DAVID Business is not catching up. We have a lot of larger companies that are engaging with China, of course you have Fonterra your have Zespri, you have some of the medium size businesses like Hamilton Jet, Tate Electronics, yes they're all here, but the base of New Zealand like most countries is SMEs and for New Zealand they are very small businesses. But their very existence and future depends on becoming regional players. They're afraid of China, they're too slow in terms of coming into China, and New Zealand companies seem to do something that is unusual in the developed world, they don't take advice when they enter markets. Very few Americans, British, Dutch, French, will arrive in China without local advice, strong homework in terms of assessing their sectors. New Zealand companies tend to come in and try and make it up as they go along. It's the No.8 wire syndrome and it doesn't work here. You need to be far better prepared.
GUYON Let's look at what might some back the other way. That's a question a lot of people are asking. What does China want from New Zealand, does it want our food, our land, I mean why are they in this Free Trade Agreement with New Zealand, what's in it for them?
DAVID China saw in New Zealand and ability to set a paradigm, against which other Free Trade Agreements would be compared. New Zealand is blessed with a level of political insignificance. New Zealand also not by choice, but we have become non aligned. We're the only really non aligned country in the OECD. So that China could do a deal with New Zealand at very little political cost. Economically the impact of our economy on the Chinese economy would of course be extremely slight, and we have already removed most tariffs and barriers to doing business in our country. So it's a very lost cost political move on China's part, and also China has developed a trust of New Zealand, that we are not going to be bullied and coerced by larger countries, but we do act with relative independence, and a measure of not kowtowing to China but a sense of sensitivity towards China. So low political cost, low economic cost. They don't want a lot from us. Yes they want to see our milk powder coming into China from New Zealand, they're looking to our forestry resources. I think they would like to see more students going to New Zealand. Their aims are actually elsewhere. The minerals of South America, of Africa, the minerals from Australia. These are the big strategic issues for China.

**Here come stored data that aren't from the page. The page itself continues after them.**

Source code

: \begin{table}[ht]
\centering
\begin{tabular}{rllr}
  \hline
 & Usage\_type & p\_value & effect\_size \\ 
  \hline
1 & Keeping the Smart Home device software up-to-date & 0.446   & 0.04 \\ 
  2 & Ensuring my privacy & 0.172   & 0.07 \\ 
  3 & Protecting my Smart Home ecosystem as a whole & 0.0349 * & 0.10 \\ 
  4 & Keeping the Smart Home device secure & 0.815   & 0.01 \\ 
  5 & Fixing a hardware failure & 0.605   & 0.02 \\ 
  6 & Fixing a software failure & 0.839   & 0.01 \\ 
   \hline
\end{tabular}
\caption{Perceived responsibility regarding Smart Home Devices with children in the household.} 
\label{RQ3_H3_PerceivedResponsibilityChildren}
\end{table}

GUYON Just finally because we are running out of time, I wanted to quote you again where you're talking about tolerance and freedoms in China. You've said that there's been a recent crackdown again, but this loosening will probably resume, and when it does China will need to find the courage to become even bolder in stepping out of the way of the collective aspirations of its people. How far will that go? Will that go to a democratic end?
DAVID In 25 years I have seen a country where everyone wore the same clothes, they couldn't even associate with foreigners, the economy barely moved, to becoming a country where I would argue that individual right, individual mobility, and the ability for individual people, for companies, to seek some kind of recourse, and levels of transparency have been quite phenomenal. So we should compare China with what it was in the 80s to what it is today. Throughout that time it has been driven not because the Party necessarily has had all the good ideas, it has adapted to the aspirations of the people, and the political environment of China forms around those aspirations, which are largely for ordinary common things. And when I say that they will get out of the way, once the level of education is high enough, the level of common wealthy is high enough, then this political culture can behave in a different way in which it governs the country.
GUYON Thank you very much David Mahon for joining us on the programme, we really appreciate it.